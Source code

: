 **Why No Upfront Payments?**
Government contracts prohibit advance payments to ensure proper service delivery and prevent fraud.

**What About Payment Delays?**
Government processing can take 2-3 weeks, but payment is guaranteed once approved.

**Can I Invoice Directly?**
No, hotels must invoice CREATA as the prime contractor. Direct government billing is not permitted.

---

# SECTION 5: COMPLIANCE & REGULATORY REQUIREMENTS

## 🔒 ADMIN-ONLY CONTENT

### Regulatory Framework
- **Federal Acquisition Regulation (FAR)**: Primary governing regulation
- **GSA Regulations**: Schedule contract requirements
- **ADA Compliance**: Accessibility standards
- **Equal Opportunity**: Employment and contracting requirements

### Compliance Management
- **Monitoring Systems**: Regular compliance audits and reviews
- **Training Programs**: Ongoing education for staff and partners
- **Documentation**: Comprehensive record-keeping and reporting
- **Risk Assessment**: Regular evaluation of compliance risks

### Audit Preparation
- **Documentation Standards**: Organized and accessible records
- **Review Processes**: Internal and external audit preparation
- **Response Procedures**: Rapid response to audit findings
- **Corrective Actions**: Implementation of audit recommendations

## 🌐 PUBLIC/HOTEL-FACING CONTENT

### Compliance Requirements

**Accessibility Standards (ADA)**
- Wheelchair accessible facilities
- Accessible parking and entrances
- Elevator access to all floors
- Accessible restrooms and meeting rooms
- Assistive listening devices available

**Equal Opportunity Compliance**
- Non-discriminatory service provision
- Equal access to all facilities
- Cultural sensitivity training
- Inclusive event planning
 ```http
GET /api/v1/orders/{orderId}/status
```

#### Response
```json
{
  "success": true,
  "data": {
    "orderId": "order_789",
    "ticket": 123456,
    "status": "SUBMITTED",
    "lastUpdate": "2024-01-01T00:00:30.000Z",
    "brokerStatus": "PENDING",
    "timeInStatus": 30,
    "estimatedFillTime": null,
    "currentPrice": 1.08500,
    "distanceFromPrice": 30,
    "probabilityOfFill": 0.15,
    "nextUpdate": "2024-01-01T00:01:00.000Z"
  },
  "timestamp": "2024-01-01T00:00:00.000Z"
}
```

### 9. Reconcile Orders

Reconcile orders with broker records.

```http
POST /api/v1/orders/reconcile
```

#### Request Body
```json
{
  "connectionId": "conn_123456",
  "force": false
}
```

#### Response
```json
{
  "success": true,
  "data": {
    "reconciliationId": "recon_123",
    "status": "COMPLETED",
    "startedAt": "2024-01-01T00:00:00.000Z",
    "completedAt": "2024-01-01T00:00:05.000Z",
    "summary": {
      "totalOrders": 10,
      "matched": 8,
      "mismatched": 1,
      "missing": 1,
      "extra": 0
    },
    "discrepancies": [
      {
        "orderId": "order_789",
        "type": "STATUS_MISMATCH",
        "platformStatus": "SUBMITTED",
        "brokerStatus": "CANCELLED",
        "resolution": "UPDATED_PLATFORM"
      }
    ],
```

+-------+

• **YOUR INSTRUCTIONS**: What you return must match the entries exactly, word for word.

• **ANSWER BELOW**:
Source code

: **Why No Upfront Payments?**
Government contracts prohibit advance payments to ensure proper service delivery and prevent fraud.

**What About Payment Delays?**
Government processing can take 2-3 weeks, but payment is guaranteed once approved.

**Can I Invoice Directly?**
No, hotels must invoice CREATA as the prime contractor. Direct government billing is not permitted.

---

# SECTION 5: COMPLIANCE & REGULATORY REQUIREMENTS

## 🔒 ADMIN-ONLY CONTENT

### Regulatory Framework
- **Federal Acquisition Regulation (FAR)**: Primary governing regulation
- **GSA Regulations**: Schedule contract requirements
- **ADA Compliance**: Accessibility standards
- **Equal Opportunity**: Employment and contracting requirements

### Compliance Management
- **Monitoring Systems**: Regular compliance audits and reviews
- **Training Programs**: Ongoing education for staff and partners
- **Documentation**: Comprehensive record-keeping and reporting
- **Risk Assessment**: Regular evaluation of compliance risks

### Audit Preparation
- **Documentation Standards**: Organized and accessible records
- **Review Processes**: Internal and external audit preparation
- **Response Procedures**: Rapid response to audit findings
- **Corrective Actions**: Implementation of audit recommendations

## 🌐 PUBLIC/HOTEL-FACING CONTENT

### Compliance Requirements

**Accessibility Standards (ADA)**
- Wheelchair accessible facilities
- Accessible parking and entrances
- Elevator access to all floors
- Accessible restrooms and meeting rooms
- Assistive listening devices available

**Equal Opportunity Compliance**
- Non-discriminatory service provision
- Equal access to all facilities
- Cultural sensitivity training
- Inclusive event planning
 ```http
GET /api/v1/orders/{orderId}/status
```

#### Response
```json
{
  "success": true,
  "data": {
    "orderId": "order_789",
    "ticket": 123456,
    "status": "SUBMITTED",
    "lastUpdate": "2024-01-01T00:00:30.000Z",
    "brokerStatus": "PENDING",
    "timeInStatus": 30,
    "estimatedFillTime": null,
    "currentPrice": 1.08500,
    "distanceFromPrice": 30,
    "probabilityOfFill": 0.15,
    "nextUpdate": "2024-01-01T00:01:00.000Z"
  },
  "timestamp": "2024-01-01T00:00:00.000Z"
}
```

### 9. Reconcile Orders

Reconcile orders with broker records.

```http
POST /api/v1/orders/reconcile
```

#### Request Body
```json
{
  "connectionId": "conn_123456",
  "force": false
}
```

#### Response
```json
{
  "success": true,
  "data": {
    "reconciliationId": "recon_123",
    "status": "COMPLETED",
    "startedAt": "2024-01-01T00:00:00.000Z",
    "completedAt": "2024-01-01T00:00:05.000Z",
    "summary": {
      "totalOrders": 10,
      "matched": 8,
      "mismatched": 1,
      "missing": 1,
      "extra": 0
    },
    "discrepancies": [
      {
        "orderId": "order_789",
        "type": "STATUS_MISMATCH",
        "platformStatus": "SUBMITTED",
        "brokerStatus": "CANCELLED",
        "resolution": "UPDATED_PLATFORM"
      }
    ],
```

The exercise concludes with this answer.